### [Data under study]
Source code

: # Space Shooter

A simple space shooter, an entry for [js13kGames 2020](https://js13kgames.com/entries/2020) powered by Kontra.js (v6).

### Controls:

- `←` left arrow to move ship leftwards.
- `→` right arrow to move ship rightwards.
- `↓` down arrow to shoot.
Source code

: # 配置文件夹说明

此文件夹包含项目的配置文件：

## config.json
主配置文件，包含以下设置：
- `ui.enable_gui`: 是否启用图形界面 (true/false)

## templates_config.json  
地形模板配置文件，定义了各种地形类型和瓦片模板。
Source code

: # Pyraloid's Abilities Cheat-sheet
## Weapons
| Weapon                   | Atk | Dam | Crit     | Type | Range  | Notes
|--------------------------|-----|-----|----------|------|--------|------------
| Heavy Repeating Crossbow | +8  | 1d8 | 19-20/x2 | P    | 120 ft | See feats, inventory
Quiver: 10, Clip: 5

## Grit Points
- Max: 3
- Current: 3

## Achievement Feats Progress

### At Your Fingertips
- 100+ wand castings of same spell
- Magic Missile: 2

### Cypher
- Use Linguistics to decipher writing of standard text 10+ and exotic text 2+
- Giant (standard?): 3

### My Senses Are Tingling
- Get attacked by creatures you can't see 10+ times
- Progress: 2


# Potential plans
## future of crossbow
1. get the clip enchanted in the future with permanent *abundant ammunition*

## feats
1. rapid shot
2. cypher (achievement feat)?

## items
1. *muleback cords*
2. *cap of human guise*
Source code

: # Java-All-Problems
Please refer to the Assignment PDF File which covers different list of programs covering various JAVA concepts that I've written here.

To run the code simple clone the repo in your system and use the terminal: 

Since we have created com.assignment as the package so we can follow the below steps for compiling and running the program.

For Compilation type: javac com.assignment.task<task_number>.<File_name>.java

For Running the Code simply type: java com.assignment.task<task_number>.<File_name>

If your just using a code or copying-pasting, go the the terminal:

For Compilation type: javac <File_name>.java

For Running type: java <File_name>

### [Problem]
Retype the whole listing above exactly.

### [The completed task]
Source code

: # Space Shooter

A simple space shooter, an entry for [js13kGames 2020](https://js13kgames.com/entries/2020) powered by Kontra.js (v6).

### Controls:

- `←` left arrow to move ship leftwards.
- `→` right arrow to move ship rightwards.
- `↓` down arrow to shoot.
Source code

: # 配置文件夹说明

此文件夹包含项目的配置文件：

## config.json
主配置文件，包含以下设置：
- `ui.enable_gui`: 是否启用图形界面 (true/false)

## templates_config.json  
地形模板配置文件，定义了各种地形类型和瓦片模板。
Source code

: # Pyraloid's Abilities Cheat-sheet
## Weapons
| Weapon                   | Atk | Dam | Crit     | Type | Range  | Notes
|--------------------------|-----|-----|----------|------|--------|------------
| Heavy Repeating Crossbow | +8  | 1d8 | 19-20/x2 | P    | 120 ft | See feats, inventory
Quiver: 10, Clip: 5

## Grit Points
- Max: 3
- Current: 3

## Achievement Feats Progress

### At Your Fingertips
- 100+ wand castings of same spell
- Magic Missile: 2

### Cypher
- Use Linguistics to decipher writing of standard text 10+ and exotic text 2+
- Giant (standard?): 3

### My Senses Are Tingling
- Get attacked by creatures you can't see 10+ times
- Progress: 2


# Potential plans
## future of crossbow
1. get the clip enchanted in the future with permanent *abundant ammunition*

## feats
1. rapid shot
2. cypher (achievement feat)?

## items
1. *muleback cords*
2. *cap of human guise*
Source code

: # Java-All-Problems
Please refer to the Assignment PDF File which covers different list of programs covering various JAVA concepts that I've written here.

To run the code simple clone the repo in your system and use the terminal: 

Since we have created com.assignment as the package so we can follow the below steps for compiling and running the program.

For Compilation type: javac com.assignment.task<task_number>.<File_name>.java

For Running the Code simply type: java com.assignment.task<task_number>.<File_name>

If your just using a code or copying-pasting, go the the terminal:

For Compilation type: javac <File_name>.java

For Running type: java <File_name>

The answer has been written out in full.